All lines in the data that hold the word "SpxInputKind" need copying.

Top of LISTED ENTRIES

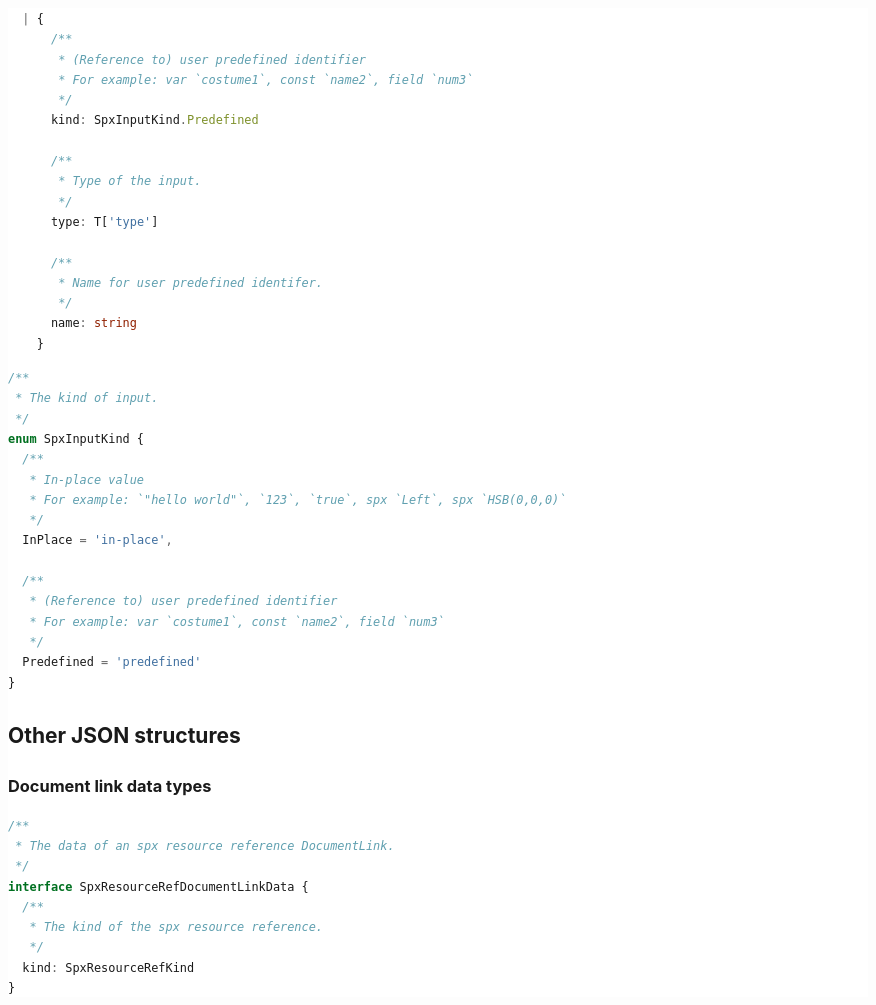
 ```typescript
  | {
      /**
       * (Reference to) user predefined identifier
       * For example: var `costume1`, const `name2`, field `num3`
       */
      kind: SpxInputKind.Predefined

      /**
       * Type of the input.
       */
      type: T['type']

      /**
       * Name for user predefined identifer.
       */
      name: string
    }
```

```typescript
/**
 * The kind of input.
 */
enum SpxInputKind {
  /**
   * In-place value
   * For example: `"hello world"`, `123`, `true`, spx `Left`, spx `HSB(0,0,0)`
   */
  InPlace = 'in-place',

  /**
   * (Reference to) user predefined identifier
   * For example: var `costume1`, const `name2`, field `num3`
   */
  Predefined = 'predefined'
}
```

## Other JSON structures

### Document link data types

```typescript
/**
 * The data of an spx resource reference DocumentLink.
 */
interface SpxResourceRefDocumentLinkData {
  /**
   * The kind of the spx resource reference.
   */
  kind: SpxResourceRefKind
}
```
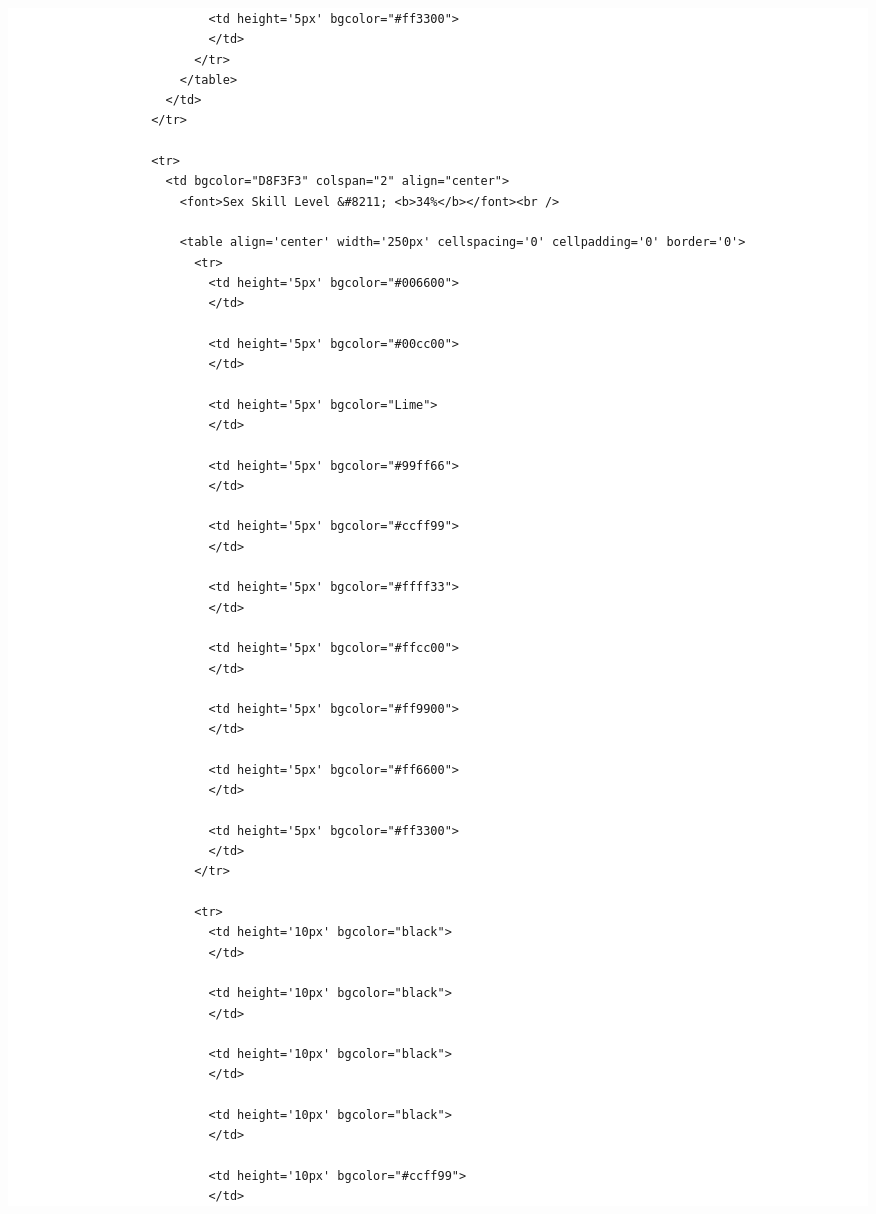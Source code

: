                                 <td height='5px' bgcolor="#ff3300">
                                </td>
                              </tr>
                            </table>
                          </td>
                        </tr>
                        
                        <tr>
                          <td bgcolor="D8F3F3" colspan="2" align="center">
                            <font>Sex Skill Level &#8211; <b>34%</b></font><br /> 
                            
                            <table align='center' width='250px' cellspacing='0' cellpadding='0' border='0'>
                              <tr>
                                <td height='5px' bgcolor="#006600">
                                </td>
                                
                                <td height='5px' bgcolor="#00cc00">
                                </td>
                                
                                <td height='5px' bgcolor="Lime">
                                </td>
                                
                                <td height='5px' bgcolor="#99ff66">
                                </td>
                                
                                <td height='5px' bgcolor="#ccff99">
                                </td>
                                
                                <td height='5px' bgcolor="#ffff33">
                                </td>
                                
                                <td height='5px' bgcolor="#ffcc00">
                                </td>
                                
                                <td height='5px' bgcolor="#ff9900">
                                </td>
                                
                                <td height='5px' bgcolor="#ff6600">
                                </td>
                                
                                <td height='5px' bgcolor="#ff3300">
                                </td>
                              </tr>
                              
                              <tr>
                                <td height='10px' bgcolor="black">
                                </td>
                                
                                <td height='10px' bgcolor="black">
                                </td>
                                
                                <td height='10px' bgcolor="black">
                                </td>
                                
                                <td height='10px' bgcolor="black">
                                </td>
                                
                                <td height='10px' bgcolor="#ccff99">
                                </td>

Bottom of LISTED ENTRIES

### YOUR SOLUTION
      kind: SpxInputKind.Predefined
enum SpxInputKind {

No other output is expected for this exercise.